→ Work task:
For each line below that contains the word "char", make a copy.

→ Records:
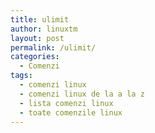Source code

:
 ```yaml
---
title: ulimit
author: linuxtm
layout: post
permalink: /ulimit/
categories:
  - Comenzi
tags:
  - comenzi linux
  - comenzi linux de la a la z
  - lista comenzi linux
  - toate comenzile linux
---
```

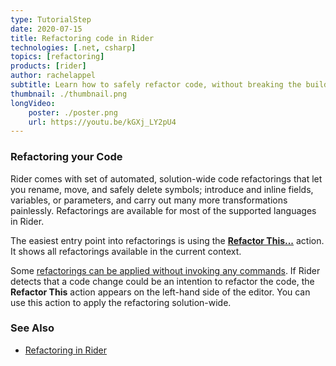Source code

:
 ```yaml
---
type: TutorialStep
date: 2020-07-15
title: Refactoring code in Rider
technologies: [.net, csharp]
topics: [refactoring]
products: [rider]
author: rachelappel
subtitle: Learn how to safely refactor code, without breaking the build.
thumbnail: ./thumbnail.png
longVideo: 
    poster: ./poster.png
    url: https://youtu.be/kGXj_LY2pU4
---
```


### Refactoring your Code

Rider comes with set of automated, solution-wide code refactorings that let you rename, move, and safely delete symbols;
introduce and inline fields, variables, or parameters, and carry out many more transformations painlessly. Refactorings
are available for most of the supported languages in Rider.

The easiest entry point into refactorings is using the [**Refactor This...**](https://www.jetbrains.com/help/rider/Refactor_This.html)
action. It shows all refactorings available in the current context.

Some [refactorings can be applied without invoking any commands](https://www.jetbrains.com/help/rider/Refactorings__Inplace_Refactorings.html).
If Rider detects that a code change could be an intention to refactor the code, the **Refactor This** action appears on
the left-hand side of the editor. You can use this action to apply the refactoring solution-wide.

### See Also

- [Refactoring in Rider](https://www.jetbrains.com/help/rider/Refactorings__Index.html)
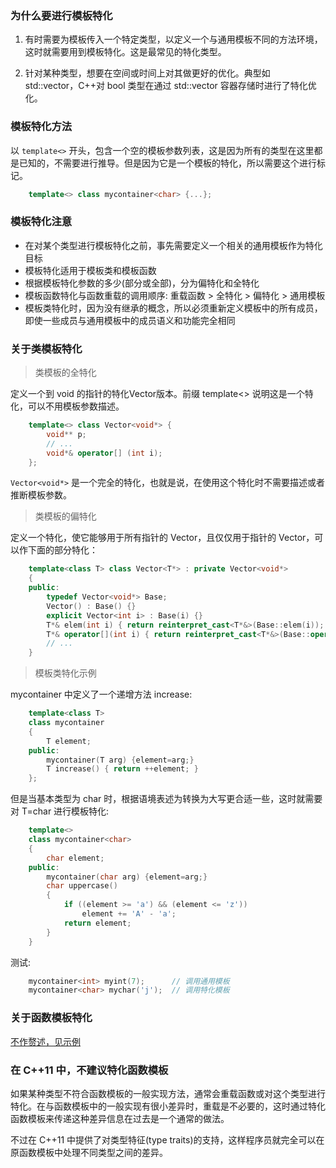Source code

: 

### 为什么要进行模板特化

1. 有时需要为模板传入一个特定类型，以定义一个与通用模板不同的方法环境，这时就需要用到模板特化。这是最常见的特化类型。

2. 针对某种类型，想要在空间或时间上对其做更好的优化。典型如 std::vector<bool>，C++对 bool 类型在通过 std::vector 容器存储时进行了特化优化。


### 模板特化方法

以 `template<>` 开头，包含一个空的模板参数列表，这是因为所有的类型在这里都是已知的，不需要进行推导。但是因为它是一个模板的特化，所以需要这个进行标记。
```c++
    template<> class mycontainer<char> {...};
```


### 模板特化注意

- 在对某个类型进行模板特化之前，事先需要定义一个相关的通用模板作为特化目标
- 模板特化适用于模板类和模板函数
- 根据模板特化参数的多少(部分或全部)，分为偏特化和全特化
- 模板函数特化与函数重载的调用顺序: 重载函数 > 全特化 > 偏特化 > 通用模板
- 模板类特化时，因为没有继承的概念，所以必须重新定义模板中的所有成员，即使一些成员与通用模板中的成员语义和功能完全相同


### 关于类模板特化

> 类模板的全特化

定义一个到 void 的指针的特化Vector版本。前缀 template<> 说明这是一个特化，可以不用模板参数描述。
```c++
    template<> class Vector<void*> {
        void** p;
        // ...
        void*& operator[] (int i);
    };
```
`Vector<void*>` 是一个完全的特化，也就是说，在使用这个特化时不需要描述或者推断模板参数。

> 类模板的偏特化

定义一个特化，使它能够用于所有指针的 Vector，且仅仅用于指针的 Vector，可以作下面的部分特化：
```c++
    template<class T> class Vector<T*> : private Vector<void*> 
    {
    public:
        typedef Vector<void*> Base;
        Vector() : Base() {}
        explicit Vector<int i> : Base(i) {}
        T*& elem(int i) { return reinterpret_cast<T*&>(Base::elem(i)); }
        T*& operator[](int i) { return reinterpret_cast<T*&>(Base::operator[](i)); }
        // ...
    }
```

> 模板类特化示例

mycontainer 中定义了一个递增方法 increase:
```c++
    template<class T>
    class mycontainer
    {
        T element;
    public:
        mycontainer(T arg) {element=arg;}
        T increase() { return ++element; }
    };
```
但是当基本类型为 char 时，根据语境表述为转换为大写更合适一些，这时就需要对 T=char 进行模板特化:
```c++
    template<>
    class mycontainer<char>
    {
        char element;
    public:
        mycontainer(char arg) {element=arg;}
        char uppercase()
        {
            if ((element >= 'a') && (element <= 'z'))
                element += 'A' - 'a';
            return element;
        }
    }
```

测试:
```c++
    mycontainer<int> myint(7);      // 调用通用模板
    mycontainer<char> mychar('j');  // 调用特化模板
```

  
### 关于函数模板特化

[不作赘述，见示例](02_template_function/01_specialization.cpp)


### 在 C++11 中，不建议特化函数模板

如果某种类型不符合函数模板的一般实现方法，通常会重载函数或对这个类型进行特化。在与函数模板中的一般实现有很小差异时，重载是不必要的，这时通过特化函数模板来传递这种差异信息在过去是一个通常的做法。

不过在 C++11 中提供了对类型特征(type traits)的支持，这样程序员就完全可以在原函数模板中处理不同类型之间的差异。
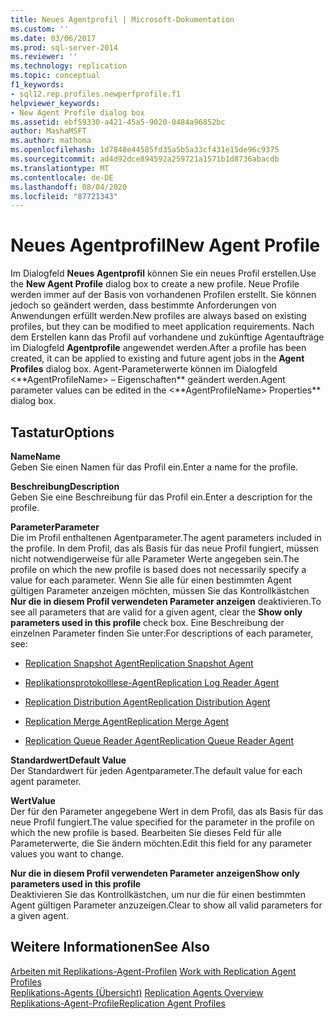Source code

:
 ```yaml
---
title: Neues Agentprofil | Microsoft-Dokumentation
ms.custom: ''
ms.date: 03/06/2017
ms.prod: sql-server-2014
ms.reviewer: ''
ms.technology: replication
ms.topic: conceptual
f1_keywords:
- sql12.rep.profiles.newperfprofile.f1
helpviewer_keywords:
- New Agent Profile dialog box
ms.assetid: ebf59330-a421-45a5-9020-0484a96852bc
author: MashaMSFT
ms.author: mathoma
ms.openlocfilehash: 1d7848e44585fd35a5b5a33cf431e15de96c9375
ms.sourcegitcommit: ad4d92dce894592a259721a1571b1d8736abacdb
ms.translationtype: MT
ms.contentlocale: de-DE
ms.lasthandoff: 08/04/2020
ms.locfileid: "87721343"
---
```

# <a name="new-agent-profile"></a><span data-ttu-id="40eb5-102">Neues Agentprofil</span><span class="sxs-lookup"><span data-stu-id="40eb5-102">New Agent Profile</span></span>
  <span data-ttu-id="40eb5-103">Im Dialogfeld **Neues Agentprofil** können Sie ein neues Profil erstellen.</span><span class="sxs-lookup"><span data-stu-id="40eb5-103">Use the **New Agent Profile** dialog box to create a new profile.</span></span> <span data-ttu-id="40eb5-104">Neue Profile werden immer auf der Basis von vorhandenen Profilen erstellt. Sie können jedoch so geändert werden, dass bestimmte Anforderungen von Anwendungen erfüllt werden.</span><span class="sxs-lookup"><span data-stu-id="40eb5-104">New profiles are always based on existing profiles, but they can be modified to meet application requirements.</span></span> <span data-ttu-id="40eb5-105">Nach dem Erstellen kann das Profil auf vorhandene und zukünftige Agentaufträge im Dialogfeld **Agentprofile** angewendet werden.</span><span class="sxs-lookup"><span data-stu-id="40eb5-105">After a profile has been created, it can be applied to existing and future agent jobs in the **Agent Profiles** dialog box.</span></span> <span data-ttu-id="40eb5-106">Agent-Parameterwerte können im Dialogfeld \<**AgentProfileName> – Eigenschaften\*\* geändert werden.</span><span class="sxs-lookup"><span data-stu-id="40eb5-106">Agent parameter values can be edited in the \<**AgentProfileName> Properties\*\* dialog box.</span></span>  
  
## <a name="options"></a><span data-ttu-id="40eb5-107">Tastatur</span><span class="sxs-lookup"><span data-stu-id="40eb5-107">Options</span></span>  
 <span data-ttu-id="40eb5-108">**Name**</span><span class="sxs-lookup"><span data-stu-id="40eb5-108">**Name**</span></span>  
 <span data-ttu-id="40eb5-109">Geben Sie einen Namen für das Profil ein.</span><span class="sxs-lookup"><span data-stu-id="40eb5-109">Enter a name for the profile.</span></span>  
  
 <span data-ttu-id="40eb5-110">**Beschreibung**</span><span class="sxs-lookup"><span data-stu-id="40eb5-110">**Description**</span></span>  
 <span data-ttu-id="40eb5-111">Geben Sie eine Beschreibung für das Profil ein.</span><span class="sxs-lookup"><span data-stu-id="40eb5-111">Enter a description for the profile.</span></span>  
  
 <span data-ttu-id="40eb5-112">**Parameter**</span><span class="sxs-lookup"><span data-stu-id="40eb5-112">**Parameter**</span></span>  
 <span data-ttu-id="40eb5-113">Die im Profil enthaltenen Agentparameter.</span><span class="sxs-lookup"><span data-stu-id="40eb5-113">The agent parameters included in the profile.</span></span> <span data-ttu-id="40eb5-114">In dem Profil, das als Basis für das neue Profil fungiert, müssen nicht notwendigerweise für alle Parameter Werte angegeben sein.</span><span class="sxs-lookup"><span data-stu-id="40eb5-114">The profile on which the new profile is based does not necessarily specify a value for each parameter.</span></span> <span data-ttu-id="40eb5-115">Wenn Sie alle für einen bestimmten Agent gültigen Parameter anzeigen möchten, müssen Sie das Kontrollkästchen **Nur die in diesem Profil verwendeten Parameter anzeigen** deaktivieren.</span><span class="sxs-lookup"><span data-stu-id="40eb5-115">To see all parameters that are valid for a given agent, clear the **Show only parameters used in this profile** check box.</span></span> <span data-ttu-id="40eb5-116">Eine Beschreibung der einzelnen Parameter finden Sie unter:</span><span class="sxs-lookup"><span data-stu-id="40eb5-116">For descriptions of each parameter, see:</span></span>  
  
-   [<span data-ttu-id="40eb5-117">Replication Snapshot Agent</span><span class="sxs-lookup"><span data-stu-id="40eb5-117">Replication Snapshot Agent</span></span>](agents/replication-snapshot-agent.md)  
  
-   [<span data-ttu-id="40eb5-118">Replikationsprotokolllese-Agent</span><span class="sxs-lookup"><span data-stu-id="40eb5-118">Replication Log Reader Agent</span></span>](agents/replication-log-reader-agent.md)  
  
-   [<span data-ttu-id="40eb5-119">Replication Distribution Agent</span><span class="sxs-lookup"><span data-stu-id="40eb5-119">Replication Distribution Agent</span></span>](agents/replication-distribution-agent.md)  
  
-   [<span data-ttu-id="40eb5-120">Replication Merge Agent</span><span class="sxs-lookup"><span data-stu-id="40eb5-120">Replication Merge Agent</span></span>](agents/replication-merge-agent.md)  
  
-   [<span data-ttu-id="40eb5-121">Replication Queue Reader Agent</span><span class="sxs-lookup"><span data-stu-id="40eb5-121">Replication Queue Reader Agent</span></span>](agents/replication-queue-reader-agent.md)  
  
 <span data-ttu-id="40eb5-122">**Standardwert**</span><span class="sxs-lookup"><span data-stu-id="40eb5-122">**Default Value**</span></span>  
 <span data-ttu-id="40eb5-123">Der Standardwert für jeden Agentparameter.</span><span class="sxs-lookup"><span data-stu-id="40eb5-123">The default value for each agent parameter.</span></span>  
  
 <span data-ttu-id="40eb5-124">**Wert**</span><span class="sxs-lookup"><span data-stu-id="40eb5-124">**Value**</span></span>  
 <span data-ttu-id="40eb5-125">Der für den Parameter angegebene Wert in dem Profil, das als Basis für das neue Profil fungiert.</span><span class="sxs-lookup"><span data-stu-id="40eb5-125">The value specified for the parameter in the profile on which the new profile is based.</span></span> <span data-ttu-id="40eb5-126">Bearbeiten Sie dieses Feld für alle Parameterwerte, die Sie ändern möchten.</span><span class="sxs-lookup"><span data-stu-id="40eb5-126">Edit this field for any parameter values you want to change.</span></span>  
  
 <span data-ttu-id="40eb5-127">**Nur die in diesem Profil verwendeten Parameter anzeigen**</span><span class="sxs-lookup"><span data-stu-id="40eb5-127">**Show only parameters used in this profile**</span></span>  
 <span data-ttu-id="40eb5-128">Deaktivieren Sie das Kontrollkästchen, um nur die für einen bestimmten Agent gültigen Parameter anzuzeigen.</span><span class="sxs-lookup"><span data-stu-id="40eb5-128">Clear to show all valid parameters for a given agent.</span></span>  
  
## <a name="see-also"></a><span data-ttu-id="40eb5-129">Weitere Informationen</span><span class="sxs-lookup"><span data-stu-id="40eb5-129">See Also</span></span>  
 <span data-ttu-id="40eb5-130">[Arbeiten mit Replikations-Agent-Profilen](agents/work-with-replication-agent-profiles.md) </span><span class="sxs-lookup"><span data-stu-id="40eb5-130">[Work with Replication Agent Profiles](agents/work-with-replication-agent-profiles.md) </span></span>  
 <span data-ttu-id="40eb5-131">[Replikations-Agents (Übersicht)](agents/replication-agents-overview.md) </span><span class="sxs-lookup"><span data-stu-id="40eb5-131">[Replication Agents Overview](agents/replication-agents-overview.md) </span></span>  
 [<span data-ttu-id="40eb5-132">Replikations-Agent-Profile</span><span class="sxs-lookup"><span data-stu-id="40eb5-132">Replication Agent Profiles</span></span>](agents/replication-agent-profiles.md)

→ Answer to this problem:
    template<> class mycontainer<char> {...};
但是当基本类型为 char 时，根据语境表述为转换为大写更合适一些，这时就需要对 T=char 进行模板特化:
    class mycontainer<char>
        char element;
        mycontainer(char arg) {element=arg;}
        char uppercase()
    mycontainer<char> mychar('j');  // 调用特化模板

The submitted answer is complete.